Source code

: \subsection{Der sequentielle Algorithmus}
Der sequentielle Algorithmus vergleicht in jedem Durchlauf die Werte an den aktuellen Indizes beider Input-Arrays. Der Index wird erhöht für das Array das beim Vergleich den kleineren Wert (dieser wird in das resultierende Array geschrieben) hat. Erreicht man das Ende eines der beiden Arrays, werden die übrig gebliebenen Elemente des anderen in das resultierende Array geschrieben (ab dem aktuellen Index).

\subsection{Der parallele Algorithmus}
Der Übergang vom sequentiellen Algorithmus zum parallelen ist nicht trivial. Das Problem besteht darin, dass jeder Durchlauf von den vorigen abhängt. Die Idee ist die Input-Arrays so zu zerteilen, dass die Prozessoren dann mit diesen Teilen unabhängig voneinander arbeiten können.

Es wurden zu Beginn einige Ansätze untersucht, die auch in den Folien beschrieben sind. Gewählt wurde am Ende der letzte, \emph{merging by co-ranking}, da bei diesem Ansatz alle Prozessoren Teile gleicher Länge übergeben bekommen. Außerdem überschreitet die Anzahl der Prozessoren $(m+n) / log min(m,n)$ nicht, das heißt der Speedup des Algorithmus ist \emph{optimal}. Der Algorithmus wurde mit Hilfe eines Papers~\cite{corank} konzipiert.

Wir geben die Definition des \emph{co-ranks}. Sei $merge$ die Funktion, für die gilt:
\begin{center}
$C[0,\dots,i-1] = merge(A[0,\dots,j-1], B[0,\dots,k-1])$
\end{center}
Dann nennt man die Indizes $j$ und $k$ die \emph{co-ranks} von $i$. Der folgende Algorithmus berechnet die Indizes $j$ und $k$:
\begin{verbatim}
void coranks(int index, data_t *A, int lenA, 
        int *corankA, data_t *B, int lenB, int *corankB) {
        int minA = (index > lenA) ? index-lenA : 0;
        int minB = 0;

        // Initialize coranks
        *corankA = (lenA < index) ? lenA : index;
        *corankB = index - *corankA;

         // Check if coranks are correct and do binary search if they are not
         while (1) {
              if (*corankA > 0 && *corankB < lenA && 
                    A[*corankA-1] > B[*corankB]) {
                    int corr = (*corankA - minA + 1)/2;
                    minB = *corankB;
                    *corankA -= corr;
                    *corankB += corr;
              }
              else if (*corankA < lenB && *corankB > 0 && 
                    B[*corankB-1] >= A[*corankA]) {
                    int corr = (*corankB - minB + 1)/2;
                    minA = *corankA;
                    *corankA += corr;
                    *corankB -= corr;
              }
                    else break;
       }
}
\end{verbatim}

Work instruction:
Tally the lines of the data that hold the string "coranks". Answer with the number and nothing more.

Output for this exercise:
3